There’s a version of home listening where you put on closed-back headphones and the sound is technically fine. And there’s another version where you put on open-backs and the music feels like it’s happening in the room with you. The Sennheiser HD 560S belongs firmly in the second category.

Open-back headphones bleed sound in both directions - not ideal for commuting or shared offices - but at home, they offer something closed-backs struggle to replicate: a wide, natural soundstage where instruments exist in space rather than collapsing into a point between your ears. The HD 560S achieves this with Sennheiser’s transducer technology tuned to their “natural” target curve: extended, accurate treble without harshness, controlled bass that doesn’t bloom, and mids that let voices and acoustic instruments render clearly.

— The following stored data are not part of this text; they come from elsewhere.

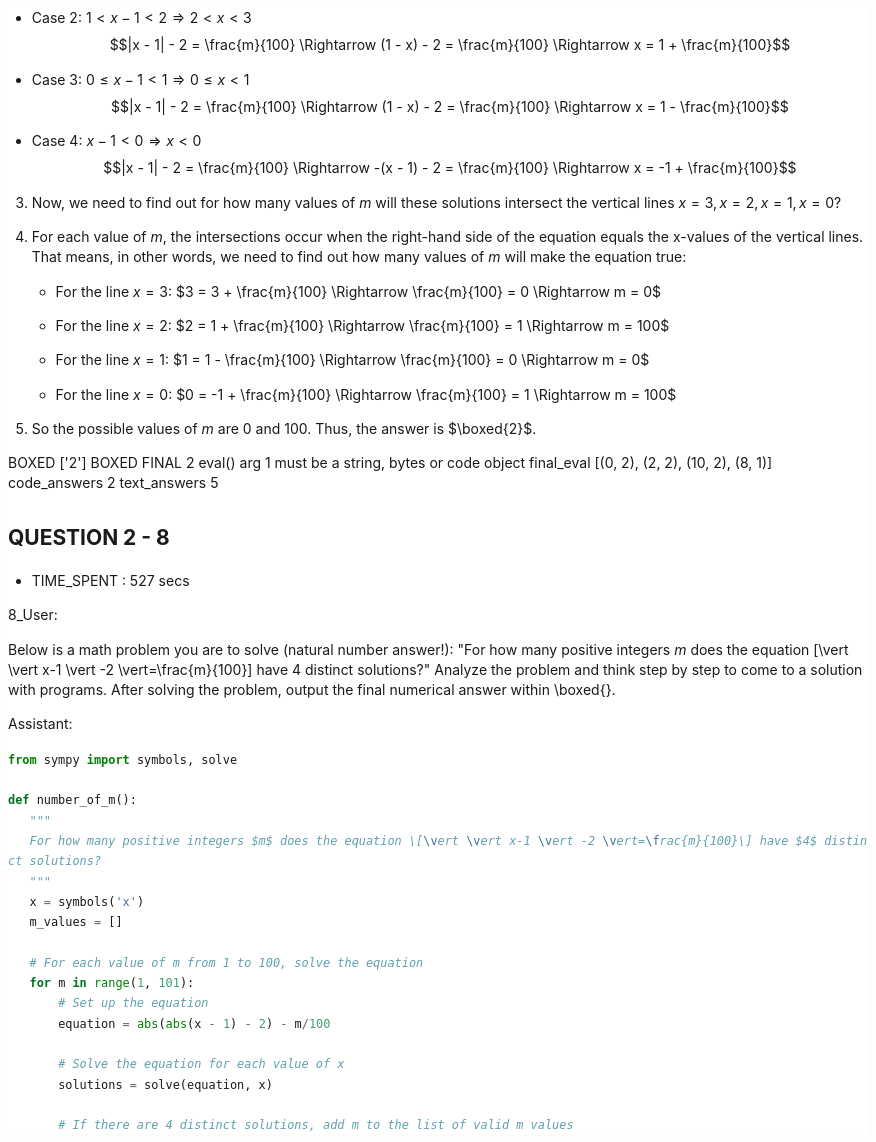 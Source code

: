    - Case 2: $1 < x-1 < 2 \Rightarrow 2 < x < 3$
      $$|x - 1| - 2 = \frac{m}{100} \Rightarrow (1 - x) - 2 = \frac{m}{100} \Rightarrow x = 1 + \frac{m}{100}$$
   
   - Case 3: $0 \le x-1 < 1 \Rightarrow 0 \le x < 1$
      $$|x - 1| - 2 = \frac{m}{100} \Rightarrow (1 - x) - 2 = \frac{m}{100} \Rightarrow x = 1 - \frac{m}{100}$$
   
   - Case 4: $x-1 < 0 \Rightarrow x < 0$
      $$|x - 1| - 2 = \frac{m}{100} \Rightarrow -(x - 1) - 2 = \frac{m}{100} \Rightarrow x = -1 + \frac{m}{100}$$

3. Now, we need to find out for how many values of $m$ will these solutions intersect the vertical lines $x = 3, x = 2, x = 1, x = 0$?

4. For each value of $m$, the intersections occur when the right-hand side of the equation equals the x-values of the vertical lines. That means, in other words, we need to find out how many values of $m$ will make the equation true:

   - For the line $x = 3$: $3 = 3 + \frac{m}{100} \Rightarrow \frac{m}{100} = 0 \Rightarrow m = 0$
   
   - For the line $x = 2$: $2 = 1 + \frac{m}{100} \Rightarrow \frac{m}{100} = 1 \Rightarrow m = 100$
   
   - For the line $x = 1$: $1 = 1 - \frac{m}{100} \Rightarrow \frac{m}{100} = 0 \Rightarrow m = 0$
   
   - For the line $x = 0$: $0 = -1 + \frac{m}{100} \Rightarrow \frac{m}{100} = 1 \Rightarrow m = 100$

5. So the possible values of $m$ are $0$ and $100$. Thus, the answer is $\boxed{2}$.

BOXED ['2']
BOXED FINAL 2
eval() arg 1 must be a string, bytes or code object final_eval
[(0, 2), (2, 2), (10, 2), (8, 1)]
code_answers 2 text_answers 5



## QUESTION 2 - 8 
- TIME_SPENT : 527 secs

8_User:

Below is a math problem you are to solve (natural number answer!):
"For how many positive integers $m$ does the equation \[\vert \vert x-1 \vert -2 \vert=\frac{m}{100}\] have $4$ distinct solutions?"
Analyze the problem and think step by step to come to a solution with programs. After solving the problem, output the final numerical answer within \boxed{}.

Assistant:

 ```python
from sympy import symbols, solve

def number_of_m():
    """
    For how many positive integers $m$ does the equation \[\vert \vert x-1 \vert -2 \vert=\frac{m}{100}\] have $4$ distinct solutions?
    """
    x = symbols('x')
    m_values = []

    # For each value of m from 1 to 100, solve the equation
    for m in range(1, 101):
        # Set up the equation
        equation = abs(abs(x - 1) - 2) - m/100
        
        # Solve the equation for each value of x
        solutions = solve(equation, x)
        
        # If there are 4 distinct solutions, add m to the list of valid m values
 ```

The 120-ohm impedance means you’ll get more from a dedicated headphone amplifier or a DAC with a decent output stage, though they’re driveable from a laptop or phone at lower volumes. The build is utilitarian - matte plastic, fabric headband, oval ear cups - but nothing feels fragile. The cable detaches on both sides using a standard 2.5mm connector, making replacement cheap and straightforward.

At £129, the HD 560S sits at an interesting price: above the enthusiast entry point where quality becomes inconsistent, but well below the tier where diminishing returns starts in earnest. If you listen to music seriously at home and haven’t tried open-backs, this is the pair to start with.